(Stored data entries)
--------

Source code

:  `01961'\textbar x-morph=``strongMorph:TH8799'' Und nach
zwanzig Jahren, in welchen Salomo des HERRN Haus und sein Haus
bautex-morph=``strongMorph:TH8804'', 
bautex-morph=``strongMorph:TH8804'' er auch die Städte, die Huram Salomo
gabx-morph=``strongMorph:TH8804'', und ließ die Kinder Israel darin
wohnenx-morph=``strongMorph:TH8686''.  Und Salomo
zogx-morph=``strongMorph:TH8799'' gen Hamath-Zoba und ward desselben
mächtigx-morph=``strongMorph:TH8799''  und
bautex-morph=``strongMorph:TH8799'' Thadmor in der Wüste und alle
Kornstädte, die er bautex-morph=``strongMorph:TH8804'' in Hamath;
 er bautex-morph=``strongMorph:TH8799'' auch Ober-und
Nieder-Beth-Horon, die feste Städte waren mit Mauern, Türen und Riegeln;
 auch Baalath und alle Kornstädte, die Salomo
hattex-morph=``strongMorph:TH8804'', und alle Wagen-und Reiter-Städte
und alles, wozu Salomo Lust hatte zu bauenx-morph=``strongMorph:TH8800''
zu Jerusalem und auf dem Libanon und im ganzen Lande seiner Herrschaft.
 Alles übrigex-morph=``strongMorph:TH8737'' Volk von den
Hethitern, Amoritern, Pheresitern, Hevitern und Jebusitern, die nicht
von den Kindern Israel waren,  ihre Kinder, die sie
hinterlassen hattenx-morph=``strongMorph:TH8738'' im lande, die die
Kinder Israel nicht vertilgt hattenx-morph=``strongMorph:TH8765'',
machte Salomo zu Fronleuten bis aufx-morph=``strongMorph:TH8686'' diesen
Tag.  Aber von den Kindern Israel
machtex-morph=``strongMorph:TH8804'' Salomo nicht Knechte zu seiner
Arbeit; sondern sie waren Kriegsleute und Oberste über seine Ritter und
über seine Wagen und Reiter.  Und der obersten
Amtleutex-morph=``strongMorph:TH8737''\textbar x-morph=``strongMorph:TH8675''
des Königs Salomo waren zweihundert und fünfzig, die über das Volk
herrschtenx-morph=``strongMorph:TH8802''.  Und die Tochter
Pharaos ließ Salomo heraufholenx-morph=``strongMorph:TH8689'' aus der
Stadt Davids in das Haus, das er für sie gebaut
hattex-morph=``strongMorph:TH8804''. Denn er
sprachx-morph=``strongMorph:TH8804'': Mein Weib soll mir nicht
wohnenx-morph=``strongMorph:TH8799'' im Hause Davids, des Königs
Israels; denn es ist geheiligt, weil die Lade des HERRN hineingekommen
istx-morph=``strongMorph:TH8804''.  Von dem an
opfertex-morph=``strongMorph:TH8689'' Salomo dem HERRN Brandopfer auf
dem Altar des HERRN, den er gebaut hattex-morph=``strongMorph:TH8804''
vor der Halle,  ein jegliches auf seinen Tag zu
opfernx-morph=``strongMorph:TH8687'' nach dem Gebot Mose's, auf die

--------

State how many lines in the records above contain the word "Salomo", and give only that number.

10